_Source records_:
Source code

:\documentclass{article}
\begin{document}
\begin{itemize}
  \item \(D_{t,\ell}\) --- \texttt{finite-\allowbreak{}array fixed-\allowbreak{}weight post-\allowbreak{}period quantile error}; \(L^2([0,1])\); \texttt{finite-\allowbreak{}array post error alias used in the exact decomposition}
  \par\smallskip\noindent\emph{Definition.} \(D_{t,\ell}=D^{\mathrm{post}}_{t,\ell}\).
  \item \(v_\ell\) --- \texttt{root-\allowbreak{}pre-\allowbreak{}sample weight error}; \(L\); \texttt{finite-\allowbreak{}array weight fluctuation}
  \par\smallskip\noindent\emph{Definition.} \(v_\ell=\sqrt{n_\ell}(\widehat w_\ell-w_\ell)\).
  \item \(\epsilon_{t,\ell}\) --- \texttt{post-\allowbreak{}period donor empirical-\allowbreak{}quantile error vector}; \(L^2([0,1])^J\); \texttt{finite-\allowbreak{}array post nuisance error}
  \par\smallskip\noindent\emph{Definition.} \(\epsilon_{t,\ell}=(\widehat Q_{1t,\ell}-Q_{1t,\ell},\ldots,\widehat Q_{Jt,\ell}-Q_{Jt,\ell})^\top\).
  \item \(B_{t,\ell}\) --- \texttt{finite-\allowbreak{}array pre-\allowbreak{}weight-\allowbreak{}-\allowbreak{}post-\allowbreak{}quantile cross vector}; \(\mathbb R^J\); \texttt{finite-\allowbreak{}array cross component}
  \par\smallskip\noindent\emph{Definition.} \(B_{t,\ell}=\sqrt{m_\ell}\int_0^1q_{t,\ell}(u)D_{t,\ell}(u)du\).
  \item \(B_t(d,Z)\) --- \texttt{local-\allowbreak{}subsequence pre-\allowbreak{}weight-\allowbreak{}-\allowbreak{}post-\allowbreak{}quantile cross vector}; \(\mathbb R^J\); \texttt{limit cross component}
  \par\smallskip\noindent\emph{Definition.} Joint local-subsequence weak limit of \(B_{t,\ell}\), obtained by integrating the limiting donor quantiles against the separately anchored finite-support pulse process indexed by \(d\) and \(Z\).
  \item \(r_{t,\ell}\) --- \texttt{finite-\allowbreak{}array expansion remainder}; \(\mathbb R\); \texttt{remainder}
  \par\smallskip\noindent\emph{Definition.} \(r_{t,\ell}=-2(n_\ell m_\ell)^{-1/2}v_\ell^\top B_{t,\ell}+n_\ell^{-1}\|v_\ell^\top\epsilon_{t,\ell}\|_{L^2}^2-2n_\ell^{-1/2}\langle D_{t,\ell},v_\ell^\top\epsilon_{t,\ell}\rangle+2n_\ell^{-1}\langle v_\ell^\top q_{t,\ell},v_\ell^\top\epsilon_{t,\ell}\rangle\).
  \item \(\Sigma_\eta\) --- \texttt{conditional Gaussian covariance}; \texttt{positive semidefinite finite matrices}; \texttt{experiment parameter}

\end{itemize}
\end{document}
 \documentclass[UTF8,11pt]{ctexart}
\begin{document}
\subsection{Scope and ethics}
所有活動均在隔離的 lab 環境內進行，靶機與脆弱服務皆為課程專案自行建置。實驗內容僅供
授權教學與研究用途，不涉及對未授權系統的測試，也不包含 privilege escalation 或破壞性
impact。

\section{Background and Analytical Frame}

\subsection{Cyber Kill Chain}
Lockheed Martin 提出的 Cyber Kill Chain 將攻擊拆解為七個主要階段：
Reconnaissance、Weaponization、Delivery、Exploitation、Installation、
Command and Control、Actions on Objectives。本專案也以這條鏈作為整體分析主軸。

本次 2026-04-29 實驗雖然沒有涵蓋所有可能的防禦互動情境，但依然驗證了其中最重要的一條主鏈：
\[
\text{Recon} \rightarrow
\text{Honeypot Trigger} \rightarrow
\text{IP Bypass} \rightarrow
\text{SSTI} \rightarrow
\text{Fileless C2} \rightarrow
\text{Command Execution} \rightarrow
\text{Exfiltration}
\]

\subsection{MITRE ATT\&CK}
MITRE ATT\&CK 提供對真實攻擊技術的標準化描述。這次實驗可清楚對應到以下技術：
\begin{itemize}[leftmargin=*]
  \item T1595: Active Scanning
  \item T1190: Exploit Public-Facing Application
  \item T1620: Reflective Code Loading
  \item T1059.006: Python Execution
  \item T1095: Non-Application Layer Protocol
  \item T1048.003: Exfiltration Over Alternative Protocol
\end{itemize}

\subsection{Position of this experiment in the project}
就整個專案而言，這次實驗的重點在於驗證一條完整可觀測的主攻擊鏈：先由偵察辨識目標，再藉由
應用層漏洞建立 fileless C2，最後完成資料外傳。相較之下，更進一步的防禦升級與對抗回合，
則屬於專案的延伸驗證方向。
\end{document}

_TASK DESCRIPTION_:
An accurate, complete transcription of the records above is needed.

_YOUR RESPONSE_:
Source code

:\documentclass{article}
\begin{document}
\begin{itemize}
  \item \(D_{t,\ell}\) --- \texttt{finite-\allowbreak{}array fixed-\allowbreak{}weight post-\allowbreak{}period quantile error}; \(L^2([0,1])\); \texttt{finite-\allowbreak{}array post error alias used in the exact decomposition}
  \par\smallskip\noindent\emph{Definition.} \(D_{t,\ell}=D^{\mathrm{post}}_{t,\ell}\).
  \item \(v_\ell\) --- \texttt{root-\allowbreak{}pre-\allowbreak{}sample weight error}; \(L\); \texttt{finite-\allowbreak{}array weight fluctuation}
  \par\smallskip\noindent\emph{Definition.} \(v_\ell=\sqrt{n_\ell}(\widehat w_\ell-w_\ell)\).
  \item \(\epsilon_{t,\ell}\) --- \texttt{post-\allowbreak{}period donor empirical-\allowbreak{}quantile error vector}; \(L^2([0,1])^J\); \texttt{finite-\allowbreak{}array post nuisance error}
  \par\smallskip\noindent\emph{Definition.} \(\epsilon_{t,\ell}=(\widehat Q_{1t,\ell}-Q_{1t,\ell},\ldots,\widehat Q_{Jt,\ell}-Q_{Jt,\ell})^\top\).
  \item \(B_{t,\ell}\) --- \texttt{finite-\allowbreak{}array pre-\allowbreak{}weight-\allowbreak{}-\allowbreak{}post-\allowbreak{}quantile cross vector}; \(\mathbb R^J\); \texttt{finite-\allowbreak{}array cross component}
  \par\smallskip\noindent\emph{Definition.} \(B_{t,\ell}=\sqrt{m_\ell}\int_0^1q_{t,\ell}(u)D_{t,\ell}(u)du\).
  \item \(B_t(d,Z)\) --- \texttt{local-\allowbreak{}subsequence pre-\allowbreak{}weight-\allowbreak{}-\allowbreak{}post-\allowbreak{}quantile cross vector}; \(\mathbb R^J\); \texttt{limit cross component}
  \par\smallskip\noindent\emph{Definition.} Joint local-subsequence weak limit of \(B_{t,\ell}\), obtained by integrating the limiting donor quantiles against the separately anchored finite-support pulse process indexed by \(d\) and \(Z\).
  \item \(r_{t,\ell}\) --- \texttt{finite-\allowbreak{}array expansion remainder}; \(\mathbb R\); \texttt{remainder}
  \par\smallskip\noindent\emph{Definition.} \(r_{t,\ell}=-2(n_\ell m_\ell)^{-1/2}v_\ell^\top B_{t,\ell}+n_\ell^{-1}\|v_\ell^\top\epsilon_{t,\ell}\|_{L^2}^2-2n_\ell^{-1/2}\langle D_{t,\ell},v_\ell^\top\epsilon_{t,\ell}\rangle+2n_\ell^{-1}\langle v_\ell^\top q_{t,\ell},v_\ell^\top\epsilon_{t,\ell}\rangle\).
  \item \(\Sigma_\eta\) --- \texttt{conditional Gaussian covariance}; \texttt{positive semidefinite finite matrices}; \texttt{experiment parameter}

\end{itemize}
\end{document}
 \documentclass[UTF8,11pt]{ctexart}
\begin{document}
\subsection{Scope and ethics}
所有活動均在隔離的 lab 環境內進行，靶機與脆弱服務皆為課程專案自行建置。實驗內容僅供
授權教學與研究用途，不涉及對未授權系統的測試，也不包含 privilege escalation 或破壞性
impact。

\section{Background and Analytical Frame}

\subsection{Cyber Kill Chain}
Lockheed Martin 提出的 Cyber Kill Chain 將攻擊拆解為七個主要階段：
Reconnaissance、Weaponization、Delivery、Exploitation、Installation、
Command and Control、Actions on Objectives。本專案也以這條鏈作為整體分析主軸。

本次 2026-04-29 實驗雖然沒有涵蓋所有可能的防禦互動情境，但依然驗證了其中最重要的一條主鏈：
\[
\text{Recon} \rightarrow
\text{Honeypot Trigger} \rightarrow
\text{IP Bypass} \rightarrow
\text{SSTI} \rightarrow
\text{Fileless C2} \rightarrow
\text{Command Execution} \rightarrow
\text{Exfiltration}
\]

\subsection{MITRE ATT\&CK}
MITRE ATT\&CK 提供對真實攻擊技術的標準化描述。這次實驗可清楚對應到以下技術：
\begin{itemize}[leftmargin=*]
  \item T1595: Active Scanning
  \item T1190: Exploit Public-Facing Application
  \item T1620: Reflective Code Loading
  \item T1059.006: Python Execution
  \item T1095: Non-Application Layer Protocol
  \item T1048.003: Exfiltration Over Alternative Protocol
\end{itemize}

\subsection{Position of this experiment in the project}
就整個專案而言，這次實驗的重點在於驗證一條完整可觀測的主攻擊鏈：先由偵察辨識目標，再藉由
應用層漏洞建立 fileless C2，最後完成資料外傳。相較之下，更進一步的防禦升級與對抗回合，
則屬於專案的延伸驗證方向。
\end{document}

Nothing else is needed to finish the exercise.